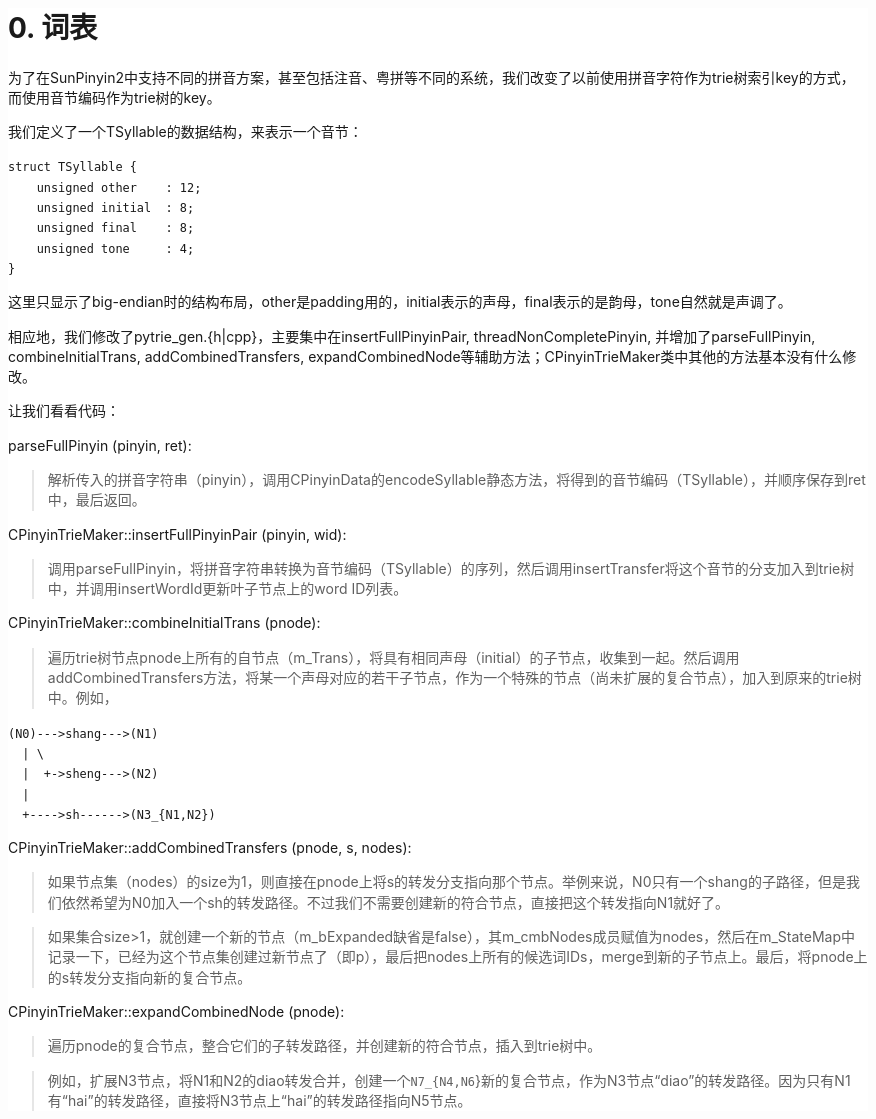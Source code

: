 # 0. 词表 #

为了在SunPinyin2中支持不同的拼音方案，甚至包括注音、粤拼等不同的系统，我们改变了以前使用拼音字符作为trie树索引key的方式，而使用音节编码作为trie树的key。

我们定义了一个TSyllable的数据结构，来表示一个音节：

```
struct TSyllable {
    unsigned other    : 12;
    unsigned initial  : 8;
    unsigned final    : 8;
    unsigned tone     : 4;
}
```

这里只显示了big-endian时的结构布局，other是padding用的，initial表示的声母，final表示的是韵母，tone自然就是声调了。

相应地，我们修改了pytrie\_gen.{h|cpp}，主要集中在insertFullPinyinPair, threadNonCompletePinyin, 并增加了parseFullPinyin, combineInitialTrans, addCombinedTransfers, expandCombinedNode等辅助方法；CPinyinTrieMaker类中其他的方法基本没有什么修改。

让我们看看代码：

parseFullPinyin (pinyin, ret):

> 解析传入的拼音字符串（pinyin），调用CPinyinData的encodeSyllable静态方法，将得到的音节编码（TSyllable），并顺序保存到ret中，最后返回。

CPinyinTrieMaker::insertFullPinyinPair (pinyin, wid):

> 调用parseFullPinyin，将拼音字符串转换为音节编码（TSyllable）的序列，然后调用insertTransfer将这个音节的分支加入到trie树中，并调用insertWordId更新叶子节点上的word ID列表。

CPinyinTrieMaker::combineInitialTrans (pnode):

> 遍历trie树节点pnode上所有的自节点（m\_Trans），将具有相同声母（initial）的子节点，收集到一起。然后调用addCombinedTransfers方法，将某一个声母对应的若干子节点，作为一个特殊的节点（尚未扩展的复合节点），加入到原来的trie树中。例如，

```
(N0)--->shang--->(N1)
  | \
  |  +->sheng--->(N2)
  |
  +---->sh------>(N3_{N1,N2})
```

CPinyinTrieMaker::addCombinedTransfers (pnode, s, nodes):

> 如果节点集（nodes）的size为1，则直接在pnode上将s的转发分支指向那个节点。举例来说，N0只有一个shang的子路径，但是我们依然希望为N0加入一个sh的转发路径。不过我们不需要创建新的符合节点，直接把这个转发指向N1就好了。

> 如果集合size>1，就创建一个新的节点（m\_bExpanded缺省是false），其m\_cmbNodes成员赋值为nodes，然后在m\_StateMap中记录一下，已经为这个节点集创建过新节点了（即p），最后把nodes上所有的候选词IDs，merge到新的子节点上。最后，将pnode上的s转发分支指向新的复合节点。

CPinyinTrieMaker::expandCombinedNode (pnode):

> 遍历pnode的复合节点，整合它们的子转发路径，并创建新的符合节点，插入到trie树中。

> 例如，扩展N3节点，将N1和N2的diao转发合并，创建一个`N7_{N4,N6`}新的复合节点，作为N3节点“diao”的转发路径。因为只有N1有“hai”的转发路径，直接将N3节点上“hai”的转发路径指向N5节点。
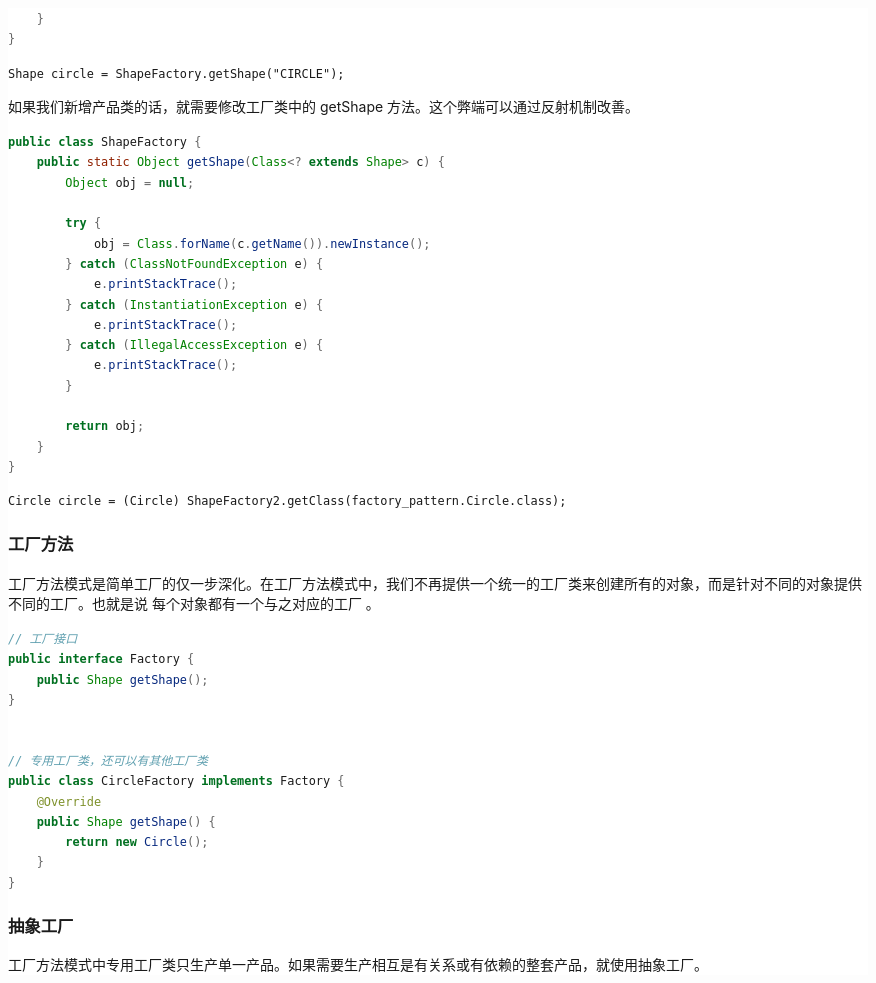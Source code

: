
 ```java
    }
}
```

`Shape circle = ShapeFactory.getShape("CIRCLE");`

如果我们新增产品类的话，就需要修改工厂类中的 getShape 方法。这个弊端可以通过反射机制改善。

```java
public class ShapeFactory {
    public static Object getShape(Class<? extends Shape> c) {
        Object obj = null;

        try {
            obj = Class.forName(c.getName()).newInstance();
        } catch (ClassNotFoundException e) {
            e.printStackTrace();
        } catch (InstantiationException e) {
            e.printStackTrace();
        } catch (IllegalAccessException e) {
            e.printStackTrace();
        }

        return obj;
    }
}
```

`Circle circle = (Circle) ShapeFactory2.getClass(factory_pattern.Circle.class);`

### 工厂方法

工厂方法模式是简单工厂的仅一步深化。在工厂方法模式中，我们不再提供一个统一的工厂类来创建所有的对象，而是针对不同的对象提供不同的工厂。也就是说 每个对象都有一个与之对应的工厂 。

```java
// 工厂接口
public interface Factory {
    public Shape getShape();
}


// 专用工厂类，还可以有其他工厂类
public class CircleFactory implements Factory {
    @Override
    public Shape getShape() {
        return new Circle();
    }
}
```

### 抽象工厂

工厂方法模式中专用工厂类只生产单一产品。如果需要生产相互是有关系或有依赖的整套产品，就使用抽象工厂。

----------

### Aim of the exercise
Every line of the material that includes the word "unsigned" needs to be copied.

### Answer for the task
    unsigned other    : 12;
    unsigned initial  : 8;
    unsigned final    : 8;
    unsigned tone     : 4;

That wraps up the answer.